Below are entries; work out how many of their lines hold "OffsetDateTime", giving only that number.
SUPPLIED ENTRIES Block Start
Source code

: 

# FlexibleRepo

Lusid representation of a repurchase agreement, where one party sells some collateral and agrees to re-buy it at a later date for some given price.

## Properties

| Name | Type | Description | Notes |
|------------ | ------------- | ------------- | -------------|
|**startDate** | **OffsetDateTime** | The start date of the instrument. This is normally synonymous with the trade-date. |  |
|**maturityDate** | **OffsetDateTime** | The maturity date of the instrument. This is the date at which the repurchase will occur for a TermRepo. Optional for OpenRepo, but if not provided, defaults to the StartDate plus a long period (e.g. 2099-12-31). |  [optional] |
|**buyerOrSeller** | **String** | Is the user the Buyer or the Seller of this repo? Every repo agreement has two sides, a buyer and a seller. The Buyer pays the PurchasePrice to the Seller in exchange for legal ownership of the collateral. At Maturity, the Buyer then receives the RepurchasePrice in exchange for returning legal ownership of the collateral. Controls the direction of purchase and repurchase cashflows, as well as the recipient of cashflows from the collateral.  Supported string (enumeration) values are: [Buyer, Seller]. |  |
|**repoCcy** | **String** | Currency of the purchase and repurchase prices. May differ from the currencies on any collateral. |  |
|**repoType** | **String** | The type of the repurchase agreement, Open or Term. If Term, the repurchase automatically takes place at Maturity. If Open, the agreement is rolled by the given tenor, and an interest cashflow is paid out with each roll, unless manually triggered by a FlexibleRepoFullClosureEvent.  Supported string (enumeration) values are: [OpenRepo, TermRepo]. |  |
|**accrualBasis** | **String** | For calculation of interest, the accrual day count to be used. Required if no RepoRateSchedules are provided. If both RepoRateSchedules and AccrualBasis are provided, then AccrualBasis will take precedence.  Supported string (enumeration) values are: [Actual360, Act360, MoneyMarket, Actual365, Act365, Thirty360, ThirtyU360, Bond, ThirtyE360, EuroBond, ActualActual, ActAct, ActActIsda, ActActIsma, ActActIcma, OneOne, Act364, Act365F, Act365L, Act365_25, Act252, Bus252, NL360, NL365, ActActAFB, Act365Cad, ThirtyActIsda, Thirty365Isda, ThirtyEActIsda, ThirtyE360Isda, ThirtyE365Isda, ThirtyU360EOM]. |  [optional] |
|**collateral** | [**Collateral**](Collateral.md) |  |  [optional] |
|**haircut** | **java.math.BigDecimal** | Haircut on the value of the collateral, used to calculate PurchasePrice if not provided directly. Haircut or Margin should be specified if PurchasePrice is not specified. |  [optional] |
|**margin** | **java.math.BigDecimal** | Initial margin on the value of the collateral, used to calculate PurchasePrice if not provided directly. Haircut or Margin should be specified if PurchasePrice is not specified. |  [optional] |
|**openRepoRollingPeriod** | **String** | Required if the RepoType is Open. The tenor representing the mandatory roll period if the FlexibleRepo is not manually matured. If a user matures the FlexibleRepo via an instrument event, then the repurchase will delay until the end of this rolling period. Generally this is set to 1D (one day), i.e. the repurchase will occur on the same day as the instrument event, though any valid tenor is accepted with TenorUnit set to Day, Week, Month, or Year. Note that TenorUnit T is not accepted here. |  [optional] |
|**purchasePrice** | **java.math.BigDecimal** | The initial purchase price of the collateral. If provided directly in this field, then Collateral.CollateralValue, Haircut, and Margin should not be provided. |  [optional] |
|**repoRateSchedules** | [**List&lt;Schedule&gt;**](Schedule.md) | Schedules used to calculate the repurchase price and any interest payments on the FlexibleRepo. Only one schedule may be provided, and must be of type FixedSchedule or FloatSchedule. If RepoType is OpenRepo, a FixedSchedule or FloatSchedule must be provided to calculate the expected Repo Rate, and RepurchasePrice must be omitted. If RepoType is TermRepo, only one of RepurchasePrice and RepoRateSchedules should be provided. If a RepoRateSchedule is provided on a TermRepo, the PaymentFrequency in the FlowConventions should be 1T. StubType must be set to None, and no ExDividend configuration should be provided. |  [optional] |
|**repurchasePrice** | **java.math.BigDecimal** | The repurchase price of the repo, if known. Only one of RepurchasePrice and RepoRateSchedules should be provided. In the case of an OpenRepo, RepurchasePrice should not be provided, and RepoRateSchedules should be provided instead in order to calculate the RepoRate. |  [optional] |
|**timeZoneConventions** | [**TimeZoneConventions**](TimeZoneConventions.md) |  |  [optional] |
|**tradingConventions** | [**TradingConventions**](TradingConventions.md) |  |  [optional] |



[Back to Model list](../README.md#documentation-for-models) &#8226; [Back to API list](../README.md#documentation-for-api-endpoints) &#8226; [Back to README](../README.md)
SUPPLIED ENTRIES Block End
» **SOLUTION TO THE EXERCISE**
2